▶ _What is required_
Of the lines below, report only those that contain "https".
--- Data extracts Enclosed Below ---
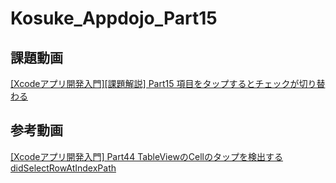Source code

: # Kosuke_Appdojo_Part15
## 課題動画
[[Xcodeアプリ開発入門][課題解説] Part15 項目をタップするとチェックが切り替わる](https://www.youtube.com/watch?v=WVE4_p5LioU&list=PLQ5rERkGSxF-fsdBNQu70r5r0OPwSVygO&index=20)
## 参考動画
[[Xcodeアプリ開発入門] Part44 TableViewのCellのタップを検出する didSelectRowAtIndexPath](https://www.youtube.com/watch?v=vexu0-OoVSs&list=PLQ5rERkGSxF9_soz3Ns-SpURWsy0WmbJQ&index=44)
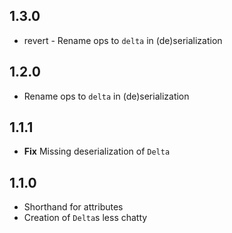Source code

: ## 1.3.0
- revert - Rename ops to `delta` in (de)serialization

## 1.2.0
- Rename ops to `delta` in (de)serialization

## 1.1.1
- **Fix** Missing deserialization of `Delta`

## 1.1.0
- Shorthand for attributes
- Creation of `Delta`s less chatty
--- End of Enclosed Data extracts ---
▶ _Reply_
[[Xcodeアプリ開発入門][課題解説] Part15 項目をタップするとチェックが切り替わる](https://www.youtube.com/watch?v=WVE4_p5LioU&list=PLQ5rERkGSxF-fsdBNQu70r5r0OPwSVygO&index=20)
[[Xcodeアプリ開発入門] Part44 TableViewのCellのタップを検出する didSelectRowAtIndexPath](https://www.youtube.com/watch?v=vexu0-OoVSs&list=PLQ5rERkGSxF9_soz3Ns-SpURWsy0WmbJQ&index=44)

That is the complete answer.